Więcej na ten temat przeczytacie TUTAJ.
Toruński Strajk Kobiet złożył zażalenie od decyzji Mikołaja Bogdanowicza. W sprawę zaangażował się również Krzysztof Brejza (zdjęcie nad tekstem) z Koalicji Europejskiej. - Czy decyzja była konsultowana z o. T. Rydzykiem? - pytał ironicznie poseł na Sejm RP.
Sąd uchyla decyzję Mikołaja Bogdanowicza! Chryja pod Radiem Maryja się odbędzie?
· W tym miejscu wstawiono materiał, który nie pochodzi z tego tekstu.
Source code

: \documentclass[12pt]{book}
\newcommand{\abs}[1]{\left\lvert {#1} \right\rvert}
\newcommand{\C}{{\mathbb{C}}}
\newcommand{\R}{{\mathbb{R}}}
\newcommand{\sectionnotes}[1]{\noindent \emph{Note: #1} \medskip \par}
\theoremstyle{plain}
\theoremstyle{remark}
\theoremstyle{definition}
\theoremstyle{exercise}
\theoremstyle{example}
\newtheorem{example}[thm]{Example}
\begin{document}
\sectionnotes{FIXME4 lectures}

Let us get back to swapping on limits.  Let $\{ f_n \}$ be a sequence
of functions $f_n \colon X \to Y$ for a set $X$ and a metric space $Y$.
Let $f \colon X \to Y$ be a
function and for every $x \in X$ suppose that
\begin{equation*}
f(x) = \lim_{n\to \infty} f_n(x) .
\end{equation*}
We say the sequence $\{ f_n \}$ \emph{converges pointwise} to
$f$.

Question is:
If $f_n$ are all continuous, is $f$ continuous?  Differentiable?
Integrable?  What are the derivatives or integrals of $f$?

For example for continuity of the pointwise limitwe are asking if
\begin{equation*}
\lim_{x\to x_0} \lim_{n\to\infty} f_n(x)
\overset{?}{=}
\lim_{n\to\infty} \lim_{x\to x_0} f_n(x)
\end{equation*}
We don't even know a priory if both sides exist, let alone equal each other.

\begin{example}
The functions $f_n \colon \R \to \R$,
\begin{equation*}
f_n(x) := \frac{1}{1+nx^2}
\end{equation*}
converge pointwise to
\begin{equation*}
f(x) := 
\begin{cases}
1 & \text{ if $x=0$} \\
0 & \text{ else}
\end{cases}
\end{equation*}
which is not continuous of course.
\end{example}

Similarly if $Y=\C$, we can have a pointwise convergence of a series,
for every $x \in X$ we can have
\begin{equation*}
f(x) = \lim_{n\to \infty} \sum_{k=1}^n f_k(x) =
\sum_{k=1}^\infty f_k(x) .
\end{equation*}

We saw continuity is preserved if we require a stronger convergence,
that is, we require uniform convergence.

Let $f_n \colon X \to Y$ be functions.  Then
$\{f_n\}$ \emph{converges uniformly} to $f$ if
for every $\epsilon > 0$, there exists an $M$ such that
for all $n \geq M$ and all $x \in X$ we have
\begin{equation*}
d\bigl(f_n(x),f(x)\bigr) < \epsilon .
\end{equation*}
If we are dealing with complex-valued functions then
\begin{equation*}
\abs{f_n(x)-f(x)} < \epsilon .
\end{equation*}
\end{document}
We wtorek Sąd Okręgowy w Toruniu postanowił uchylić decyzję wojewody. - W Polsce obowiązuje wolność zgromadzeń, a wydany zakaz był naruszeniem swobód obywatelskich - argumentowała sędzia Hanna Kraszewska (cytat za portalem ototorun.pl).
Teraz pozostaje nam czekać na ruch wojewody Bogdanowicza, który może złożyć apelację. Ma na to 24 godziny.